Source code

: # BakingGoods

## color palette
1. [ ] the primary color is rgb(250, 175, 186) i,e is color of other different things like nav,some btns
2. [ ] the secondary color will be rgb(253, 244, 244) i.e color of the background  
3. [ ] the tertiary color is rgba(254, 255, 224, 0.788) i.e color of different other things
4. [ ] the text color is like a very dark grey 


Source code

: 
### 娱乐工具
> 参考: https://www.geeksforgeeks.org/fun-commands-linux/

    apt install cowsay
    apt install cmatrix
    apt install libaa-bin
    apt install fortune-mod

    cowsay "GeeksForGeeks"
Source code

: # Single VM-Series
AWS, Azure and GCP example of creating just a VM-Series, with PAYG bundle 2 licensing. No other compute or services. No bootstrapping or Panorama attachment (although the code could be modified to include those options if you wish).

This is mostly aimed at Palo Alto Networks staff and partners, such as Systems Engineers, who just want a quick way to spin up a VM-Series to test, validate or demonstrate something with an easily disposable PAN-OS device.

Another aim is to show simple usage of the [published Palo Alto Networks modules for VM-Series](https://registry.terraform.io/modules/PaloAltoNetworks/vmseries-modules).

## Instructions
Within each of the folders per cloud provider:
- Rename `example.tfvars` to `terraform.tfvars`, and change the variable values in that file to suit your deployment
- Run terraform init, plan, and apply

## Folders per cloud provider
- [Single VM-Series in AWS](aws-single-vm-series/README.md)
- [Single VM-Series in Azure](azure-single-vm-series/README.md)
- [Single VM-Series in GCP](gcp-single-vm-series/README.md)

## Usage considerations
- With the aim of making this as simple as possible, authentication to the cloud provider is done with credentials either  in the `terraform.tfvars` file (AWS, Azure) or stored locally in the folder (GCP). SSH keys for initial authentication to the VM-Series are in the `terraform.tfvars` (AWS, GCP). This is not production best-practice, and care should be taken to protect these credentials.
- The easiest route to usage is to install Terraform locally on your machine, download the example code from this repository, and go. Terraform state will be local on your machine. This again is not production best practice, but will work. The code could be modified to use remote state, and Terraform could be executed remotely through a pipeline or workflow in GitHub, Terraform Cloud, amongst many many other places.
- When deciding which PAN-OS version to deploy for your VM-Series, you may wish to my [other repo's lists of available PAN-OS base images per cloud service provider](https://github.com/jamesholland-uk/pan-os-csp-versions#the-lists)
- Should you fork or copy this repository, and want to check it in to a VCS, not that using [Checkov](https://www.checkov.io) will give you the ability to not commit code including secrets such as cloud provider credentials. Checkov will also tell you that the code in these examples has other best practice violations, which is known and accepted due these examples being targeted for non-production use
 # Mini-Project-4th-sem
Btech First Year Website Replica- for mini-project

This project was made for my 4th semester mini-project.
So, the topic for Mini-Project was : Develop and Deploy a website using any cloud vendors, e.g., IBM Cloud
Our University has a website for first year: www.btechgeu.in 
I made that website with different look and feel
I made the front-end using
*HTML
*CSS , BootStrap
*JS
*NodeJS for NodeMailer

○ ○ ○ ○ ○

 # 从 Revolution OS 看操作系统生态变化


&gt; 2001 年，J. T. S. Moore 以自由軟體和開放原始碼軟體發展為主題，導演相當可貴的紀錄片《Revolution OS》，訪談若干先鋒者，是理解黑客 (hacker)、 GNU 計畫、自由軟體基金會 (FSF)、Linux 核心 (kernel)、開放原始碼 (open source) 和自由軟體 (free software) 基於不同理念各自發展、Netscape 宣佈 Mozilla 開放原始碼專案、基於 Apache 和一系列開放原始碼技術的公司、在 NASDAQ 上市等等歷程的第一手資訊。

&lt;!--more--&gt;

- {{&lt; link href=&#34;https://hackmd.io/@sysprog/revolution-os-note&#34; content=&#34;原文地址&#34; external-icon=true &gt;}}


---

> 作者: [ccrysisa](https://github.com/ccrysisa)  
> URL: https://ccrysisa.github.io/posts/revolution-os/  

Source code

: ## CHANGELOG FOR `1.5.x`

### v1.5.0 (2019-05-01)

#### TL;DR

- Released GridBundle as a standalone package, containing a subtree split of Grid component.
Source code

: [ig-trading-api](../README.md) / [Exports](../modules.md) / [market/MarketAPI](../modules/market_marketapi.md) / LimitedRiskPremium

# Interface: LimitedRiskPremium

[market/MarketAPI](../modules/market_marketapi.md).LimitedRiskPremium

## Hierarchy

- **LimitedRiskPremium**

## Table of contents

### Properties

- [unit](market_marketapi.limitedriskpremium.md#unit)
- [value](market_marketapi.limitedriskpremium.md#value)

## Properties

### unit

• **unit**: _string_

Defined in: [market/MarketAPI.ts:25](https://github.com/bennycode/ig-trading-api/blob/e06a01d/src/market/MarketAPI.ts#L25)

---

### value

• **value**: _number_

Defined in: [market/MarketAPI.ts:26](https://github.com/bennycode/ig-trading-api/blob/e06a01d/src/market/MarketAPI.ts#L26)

○ ○ ○ ○ ○

- _What the task requires_
Show all lines in the entries above where the word "modified" appears.

- _Answer to the exercise_
AWS, Azure and GCP example of creating just a VM-Series, with PAYG bundle 2 licensing. No other compute or services. No bootstrapping or Panorama attachment (although the code could be modified to include those options if you wish).
- The easiest route to usage is to install Terraform locally on your machine, download the example code from this repository, and go. Terraform state will be local on your machine. This again is not production best practice, but will work. The code could be modified to use remote state, and Terraform could be executed remotely through a pipeline or workflow in GitHub, Terraform Cloud, amongst many many other places.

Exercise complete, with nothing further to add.